* What to work on:
Each line of the records that holds the word "gedrückt" should be copied out.

___ Data ___

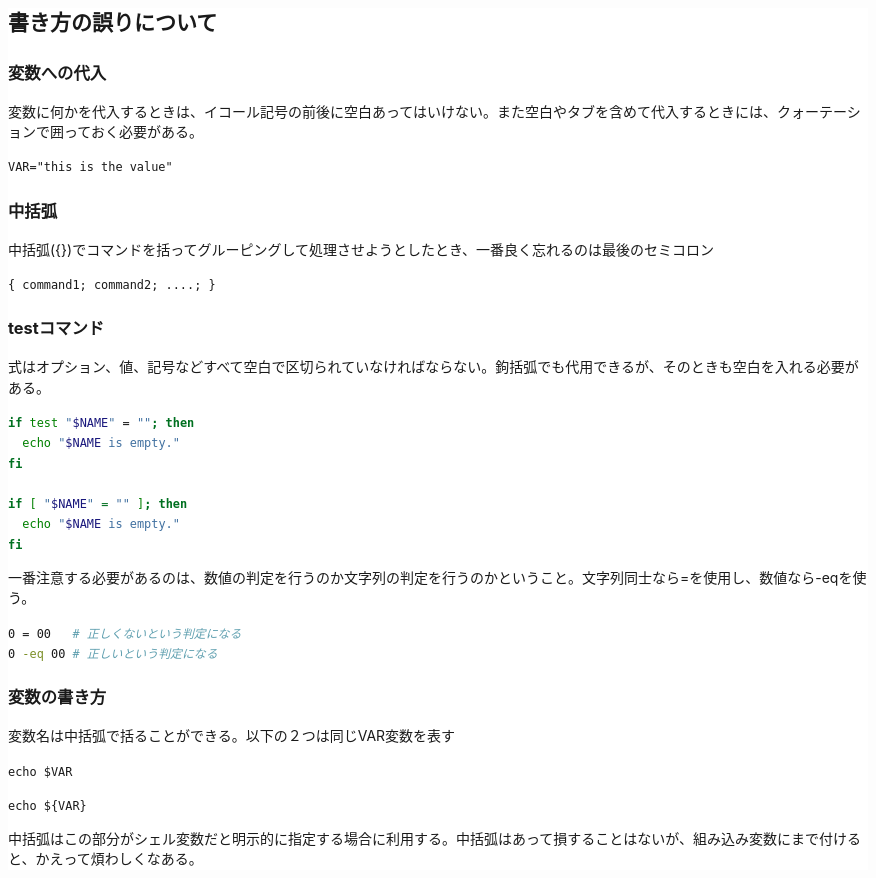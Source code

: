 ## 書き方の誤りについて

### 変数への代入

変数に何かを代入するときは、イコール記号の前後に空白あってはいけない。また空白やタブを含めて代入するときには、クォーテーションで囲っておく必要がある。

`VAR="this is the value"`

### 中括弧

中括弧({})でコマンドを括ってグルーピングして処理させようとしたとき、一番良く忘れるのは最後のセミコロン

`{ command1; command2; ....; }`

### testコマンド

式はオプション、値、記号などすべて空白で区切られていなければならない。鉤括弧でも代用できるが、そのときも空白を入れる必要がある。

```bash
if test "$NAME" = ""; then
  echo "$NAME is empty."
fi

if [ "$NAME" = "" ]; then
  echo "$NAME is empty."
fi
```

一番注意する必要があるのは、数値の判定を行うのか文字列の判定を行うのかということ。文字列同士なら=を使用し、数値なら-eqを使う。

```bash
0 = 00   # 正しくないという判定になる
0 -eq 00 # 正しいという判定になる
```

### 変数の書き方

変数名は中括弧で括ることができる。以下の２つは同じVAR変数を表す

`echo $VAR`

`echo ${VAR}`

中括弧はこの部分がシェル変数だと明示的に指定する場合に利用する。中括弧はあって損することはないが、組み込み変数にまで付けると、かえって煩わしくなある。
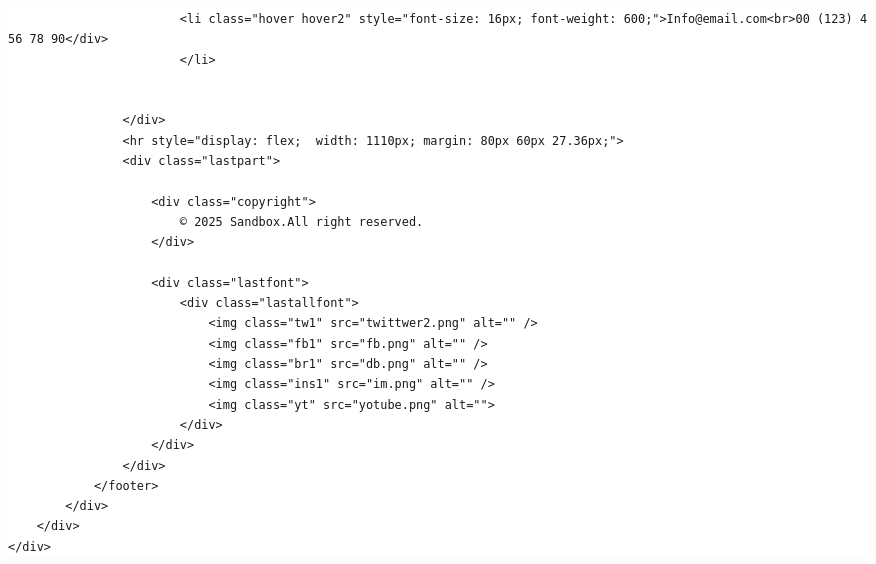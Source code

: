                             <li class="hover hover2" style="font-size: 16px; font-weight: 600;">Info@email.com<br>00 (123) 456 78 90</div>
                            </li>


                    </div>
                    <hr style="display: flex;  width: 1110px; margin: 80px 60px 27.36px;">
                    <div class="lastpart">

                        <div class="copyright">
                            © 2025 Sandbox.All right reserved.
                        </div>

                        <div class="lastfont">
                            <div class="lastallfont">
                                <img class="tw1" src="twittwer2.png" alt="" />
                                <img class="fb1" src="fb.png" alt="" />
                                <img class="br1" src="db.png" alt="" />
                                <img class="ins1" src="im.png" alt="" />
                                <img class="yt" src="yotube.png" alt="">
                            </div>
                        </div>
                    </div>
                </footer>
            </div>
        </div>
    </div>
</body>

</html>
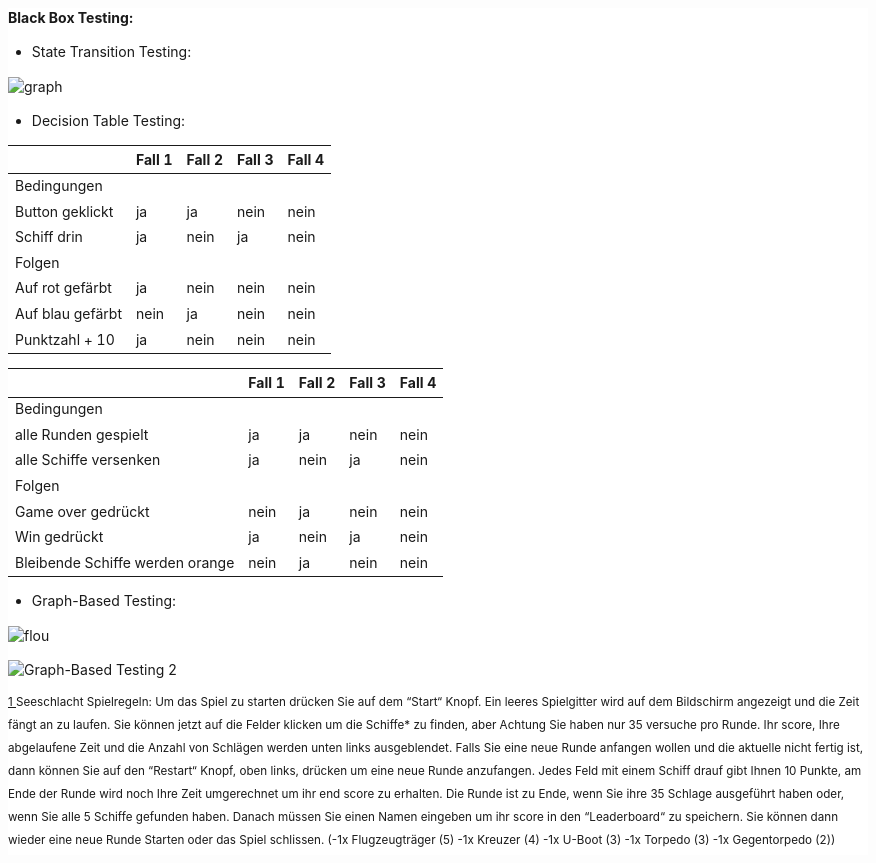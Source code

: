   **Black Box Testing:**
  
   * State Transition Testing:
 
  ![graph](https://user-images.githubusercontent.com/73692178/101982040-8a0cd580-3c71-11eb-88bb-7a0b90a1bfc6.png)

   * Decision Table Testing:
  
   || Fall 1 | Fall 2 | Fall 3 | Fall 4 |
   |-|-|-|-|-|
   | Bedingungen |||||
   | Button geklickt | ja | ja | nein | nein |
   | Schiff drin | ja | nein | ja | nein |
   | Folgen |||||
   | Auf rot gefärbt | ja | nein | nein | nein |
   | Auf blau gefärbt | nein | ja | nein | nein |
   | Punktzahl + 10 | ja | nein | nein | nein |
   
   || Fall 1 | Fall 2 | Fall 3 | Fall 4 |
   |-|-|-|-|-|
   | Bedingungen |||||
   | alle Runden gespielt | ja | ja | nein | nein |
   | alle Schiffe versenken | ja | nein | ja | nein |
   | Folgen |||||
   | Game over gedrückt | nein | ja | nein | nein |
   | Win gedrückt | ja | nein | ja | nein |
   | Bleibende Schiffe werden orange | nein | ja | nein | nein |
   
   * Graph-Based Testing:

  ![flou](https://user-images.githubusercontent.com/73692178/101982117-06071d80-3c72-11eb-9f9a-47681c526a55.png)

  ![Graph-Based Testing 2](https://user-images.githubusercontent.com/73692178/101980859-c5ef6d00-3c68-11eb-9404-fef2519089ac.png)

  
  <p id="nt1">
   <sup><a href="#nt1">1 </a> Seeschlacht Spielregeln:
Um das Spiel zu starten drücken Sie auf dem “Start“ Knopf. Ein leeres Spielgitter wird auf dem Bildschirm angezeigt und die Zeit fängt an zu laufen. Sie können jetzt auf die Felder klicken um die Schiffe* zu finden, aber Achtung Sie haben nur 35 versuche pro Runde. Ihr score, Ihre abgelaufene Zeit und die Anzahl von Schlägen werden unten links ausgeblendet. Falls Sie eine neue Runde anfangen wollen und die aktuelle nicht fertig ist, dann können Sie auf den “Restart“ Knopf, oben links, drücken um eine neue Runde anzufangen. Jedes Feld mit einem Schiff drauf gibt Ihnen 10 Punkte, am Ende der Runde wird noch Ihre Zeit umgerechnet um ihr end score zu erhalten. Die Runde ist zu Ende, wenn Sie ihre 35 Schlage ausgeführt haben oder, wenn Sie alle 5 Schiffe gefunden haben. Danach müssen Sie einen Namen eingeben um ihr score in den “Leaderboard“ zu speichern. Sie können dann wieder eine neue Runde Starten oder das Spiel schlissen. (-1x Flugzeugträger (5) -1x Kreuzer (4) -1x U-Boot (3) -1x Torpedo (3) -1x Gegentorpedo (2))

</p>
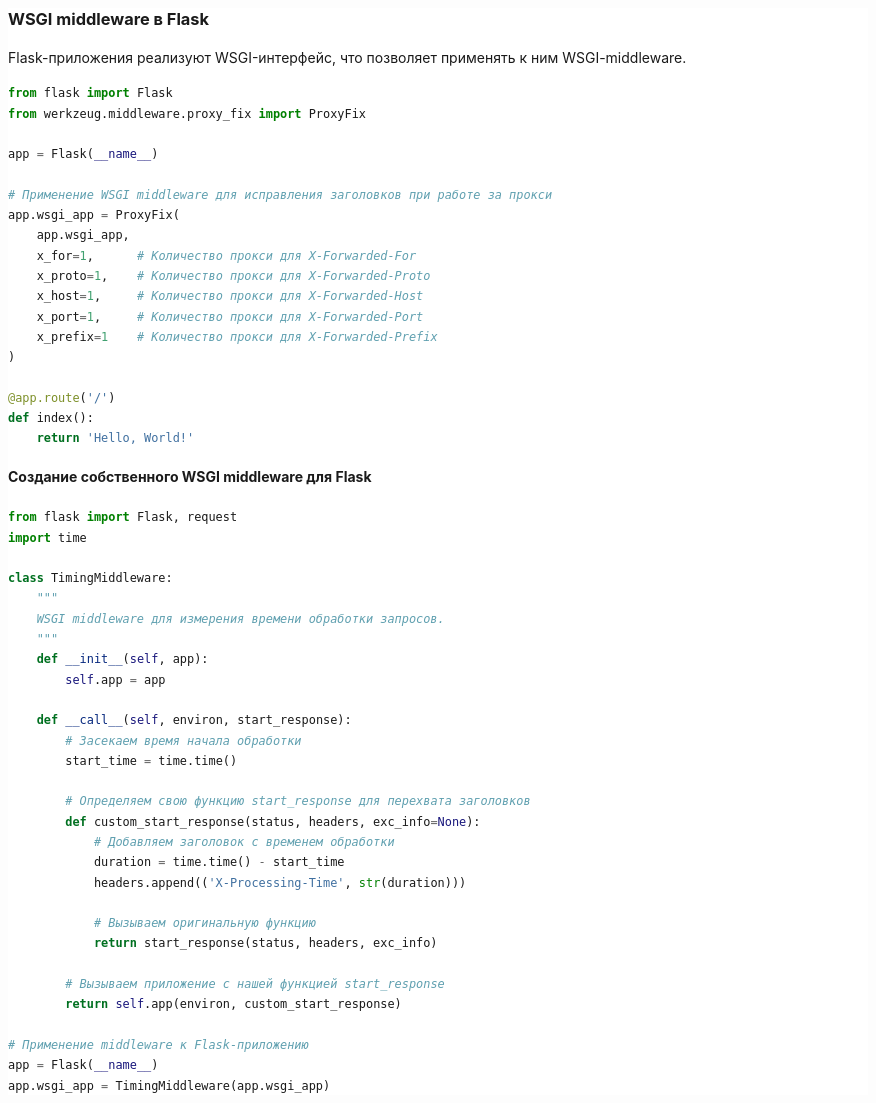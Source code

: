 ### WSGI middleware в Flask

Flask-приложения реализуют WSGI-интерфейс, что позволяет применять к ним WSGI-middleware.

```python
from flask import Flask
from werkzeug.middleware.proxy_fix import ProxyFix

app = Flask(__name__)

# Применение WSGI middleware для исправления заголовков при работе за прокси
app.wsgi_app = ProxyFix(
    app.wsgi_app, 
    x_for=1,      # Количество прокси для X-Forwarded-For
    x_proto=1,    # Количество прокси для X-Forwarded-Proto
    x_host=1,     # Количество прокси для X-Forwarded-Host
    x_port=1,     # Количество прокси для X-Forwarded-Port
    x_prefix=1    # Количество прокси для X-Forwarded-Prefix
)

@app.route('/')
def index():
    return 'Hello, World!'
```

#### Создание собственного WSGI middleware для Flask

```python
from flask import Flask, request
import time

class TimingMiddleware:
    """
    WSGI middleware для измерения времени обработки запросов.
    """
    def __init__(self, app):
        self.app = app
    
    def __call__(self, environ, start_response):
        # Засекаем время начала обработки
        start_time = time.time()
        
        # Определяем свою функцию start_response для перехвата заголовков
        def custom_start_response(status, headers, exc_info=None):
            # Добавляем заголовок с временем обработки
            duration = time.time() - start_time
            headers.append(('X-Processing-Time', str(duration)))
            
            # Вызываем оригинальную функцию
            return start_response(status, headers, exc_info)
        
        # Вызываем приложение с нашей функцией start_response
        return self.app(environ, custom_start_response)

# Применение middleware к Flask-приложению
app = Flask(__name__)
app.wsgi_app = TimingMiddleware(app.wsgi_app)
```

___

* Result for this exercise:
   | Game over gedrückt | nein | ja | nein | nein |
   | Win gedrückt | ja | nein | ja | nein |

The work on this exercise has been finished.